Musical drama certainly was not the strength of either Beethoven or Debussy but their genius can be seen in their operas some way or another.


----------



## ArtMusic (Jan 5, 2013)

chu42 said:


> It is a good work but not perfect. Much like how Beethoven wasn't a strong opera composer compared to Mozart, but Fidelio is still one of the key operas of the Classical era.
> 
> Musical drama certainly was not the strength of either Beethoven or Debussy but their genius can be seen in their operas some way or another.

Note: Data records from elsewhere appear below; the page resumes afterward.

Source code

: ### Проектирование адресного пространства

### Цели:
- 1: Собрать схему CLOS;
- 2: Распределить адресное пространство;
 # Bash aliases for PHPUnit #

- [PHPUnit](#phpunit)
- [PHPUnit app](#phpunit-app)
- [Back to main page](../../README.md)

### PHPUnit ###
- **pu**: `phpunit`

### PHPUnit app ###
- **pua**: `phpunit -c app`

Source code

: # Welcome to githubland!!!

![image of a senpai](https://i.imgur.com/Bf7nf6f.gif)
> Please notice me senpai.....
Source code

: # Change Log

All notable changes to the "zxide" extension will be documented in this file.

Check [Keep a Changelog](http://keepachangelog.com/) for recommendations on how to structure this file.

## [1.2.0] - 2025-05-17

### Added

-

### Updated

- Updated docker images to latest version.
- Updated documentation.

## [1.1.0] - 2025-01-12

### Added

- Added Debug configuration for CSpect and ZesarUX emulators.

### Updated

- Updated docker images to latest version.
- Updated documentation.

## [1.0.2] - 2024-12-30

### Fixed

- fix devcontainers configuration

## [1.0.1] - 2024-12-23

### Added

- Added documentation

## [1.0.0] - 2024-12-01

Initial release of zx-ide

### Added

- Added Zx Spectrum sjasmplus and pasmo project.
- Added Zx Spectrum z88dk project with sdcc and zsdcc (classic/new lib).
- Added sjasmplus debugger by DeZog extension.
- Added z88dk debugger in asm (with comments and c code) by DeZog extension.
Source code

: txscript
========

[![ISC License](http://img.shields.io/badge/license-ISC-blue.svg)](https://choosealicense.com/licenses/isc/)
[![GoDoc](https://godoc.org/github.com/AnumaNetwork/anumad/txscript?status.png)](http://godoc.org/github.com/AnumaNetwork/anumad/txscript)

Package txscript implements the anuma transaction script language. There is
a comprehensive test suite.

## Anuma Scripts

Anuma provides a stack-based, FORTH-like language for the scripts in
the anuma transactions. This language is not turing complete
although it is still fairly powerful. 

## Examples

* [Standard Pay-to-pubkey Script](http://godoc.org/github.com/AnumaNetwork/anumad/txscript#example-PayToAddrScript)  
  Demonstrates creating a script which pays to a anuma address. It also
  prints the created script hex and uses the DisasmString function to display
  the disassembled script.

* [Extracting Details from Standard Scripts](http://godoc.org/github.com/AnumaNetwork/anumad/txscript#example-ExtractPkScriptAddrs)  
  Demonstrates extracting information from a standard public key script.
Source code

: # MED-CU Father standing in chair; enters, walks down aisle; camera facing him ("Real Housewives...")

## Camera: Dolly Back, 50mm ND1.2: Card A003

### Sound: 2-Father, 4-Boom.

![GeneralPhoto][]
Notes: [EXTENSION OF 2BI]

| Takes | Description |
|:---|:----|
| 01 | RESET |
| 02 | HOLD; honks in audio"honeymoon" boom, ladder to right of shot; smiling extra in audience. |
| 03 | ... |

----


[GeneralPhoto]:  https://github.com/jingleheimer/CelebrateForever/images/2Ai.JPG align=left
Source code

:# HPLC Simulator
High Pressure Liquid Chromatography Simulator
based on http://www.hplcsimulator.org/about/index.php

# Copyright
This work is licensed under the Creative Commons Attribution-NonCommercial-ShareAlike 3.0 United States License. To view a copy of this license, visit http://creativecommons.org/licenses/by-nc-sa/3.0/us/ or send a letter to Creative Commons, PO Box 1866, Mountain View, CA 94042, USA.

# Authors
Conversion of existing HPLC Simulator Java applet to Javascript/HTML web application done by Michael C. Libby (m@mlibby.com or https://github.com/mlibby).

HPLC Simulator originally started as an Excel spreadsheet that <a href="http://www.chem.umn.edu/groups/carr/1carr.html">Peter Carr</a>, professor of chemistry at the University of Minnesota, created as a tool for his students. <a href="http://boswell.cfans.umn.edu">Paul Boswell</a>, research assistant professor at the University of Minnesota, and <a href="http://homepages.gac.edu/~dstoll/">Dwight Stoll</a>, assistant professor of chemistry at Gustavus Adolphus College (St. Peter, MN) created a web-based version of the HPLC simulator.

Thank you. I think Beethoven had a greater sense of opera than Debussy did.


----------



## SanAntone (May 10, 2020)

ArtMusic said:


> _Pelléas et Mélisande_ is a often regarded as a key work in 20th century music drama. While I have great respect for Debussy with his smaller scale works, particularly piano pieces, his only complete opera is a weak one. Many parts of it sound like the music is supporting the text, like a theatrical piece. What do you think?
> 
> Edit: to clarify, the second option in the poll is "He was *not* noteworthy with opera", apologies for the spelling mistake with "note"


P&M is imy favorite opera. What I love about it is the style of singing, it is conversational but more musical than recitative. And then there's the orchestration and harmonies. All round fantastic work. I've got three DVDs of it but my favorite is the Robert Wilson minimal version.


----------



## ArtMusic (Jan 5, 2013)

SanAntone said:


> P&M is imy favorite opera. What I love about it is the style of singing, it is conversational but more musical than recitative. And then there's the orchestration and harmonies. All round fantastic work. I've got three DVDs of it but my favorite is the Robert Wilson minimal version.


Fascinating. So now I understand why some people might love it - it is because of the style of singing. It is indeed very conversational, which I described as theatrical like in my first post. The harmonies are not to my liking, it's more supportive than anything else.


----------



## starthrower (Dec 11, 2010)

I haven't listened to it for several years but I have the Abbado recording. I'll have to give it a listen this week.


----------



## Allegro Con Brio (Jan 3, 2020)

Pelleas is a great opera, I love its hallucinatory Symbolist quality. I love hearing the French language sung in any medium, and coupled with Debussy’s music it’s a winner, though it isn’t necessarily conventionally “dramatic.” I haven’t heard the whole thing yet, but I’ll be getting there in my chronological opera survey that I’m doing right now.


----------



## MarkW (Feb 16, 2015)

I got the Boulez recording when it first came out, listened to it a couple of times and few times since -- but believe it to be a masterpiece -- but one I have to be in a special mood to want to listen to.


----------



## tdc (Jan 17, 2011)

It _is_ a great opera, though it grew on me, I now regard it as among my favorite operas. But is having one great opera enough to make a composer one of the 'greatest opera composers'? I would say no, therefore none of the poll answers reflect my opinion.


----------



## tdc (Jan 17, 2011)

Pelléas et Mélisande is a great work and a key opera, this makes Debussy a noteworthy composer of opera. It doesn't quite make him among the greatest opera composers, in my view because it's just one work. If he had composed a couple more operas of comparable quality I would choose the first option.


----------



## KenOC (Mar 7, 2011)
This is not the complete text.